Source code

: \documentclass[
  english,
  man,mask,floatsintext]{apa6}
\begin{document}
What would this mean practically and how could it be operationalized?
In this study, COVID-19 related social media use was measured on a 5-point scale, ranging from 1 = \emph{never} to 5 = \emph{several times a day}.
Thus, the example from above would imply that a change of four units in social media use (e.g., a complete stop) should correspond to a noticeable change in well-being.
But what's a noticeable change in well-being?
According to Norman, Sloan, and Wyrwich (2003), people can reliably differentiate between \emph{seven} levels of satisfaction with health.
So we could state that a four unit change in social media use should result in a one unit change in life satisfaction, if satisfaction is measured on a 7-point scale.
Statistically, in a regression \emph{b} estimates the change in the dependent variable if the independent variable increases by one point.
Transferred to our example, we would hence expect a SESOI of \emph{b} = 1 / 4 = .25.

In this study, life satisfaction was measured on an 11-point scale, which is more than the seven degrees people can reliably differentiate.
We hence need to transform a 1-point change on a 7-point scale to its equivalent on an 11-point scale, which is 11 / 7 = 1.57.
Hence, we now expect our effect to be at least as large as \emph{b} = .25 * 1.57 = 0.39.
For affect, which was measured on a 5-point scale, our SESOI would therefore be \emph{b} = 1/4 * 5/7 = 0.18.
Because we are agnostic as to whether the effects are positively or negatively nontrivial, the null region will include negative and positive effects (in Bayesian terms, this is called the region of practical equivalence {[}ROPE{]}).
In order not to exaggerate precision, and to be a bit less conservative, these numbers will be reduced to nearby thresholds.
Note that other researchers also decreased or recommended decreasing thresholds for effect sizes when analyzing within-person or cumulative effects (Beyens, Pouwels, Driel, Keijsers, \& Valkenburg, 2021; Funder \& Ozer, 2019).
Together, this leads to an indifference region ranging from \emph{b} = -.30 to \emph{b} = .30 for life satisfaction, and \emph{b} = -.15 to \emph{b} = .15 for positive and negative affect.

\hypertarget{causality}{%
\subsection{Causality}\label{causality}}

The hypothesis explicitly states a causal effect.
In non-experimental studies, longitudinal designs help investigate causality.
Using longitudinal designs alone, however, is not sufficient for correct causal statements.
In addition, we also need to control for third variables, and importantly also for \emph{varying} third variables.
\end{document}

--*--

• _TO DO_
Tally the lines in the records that contain "example", then give only the tally.

• _SOLVED EXERCISE_
2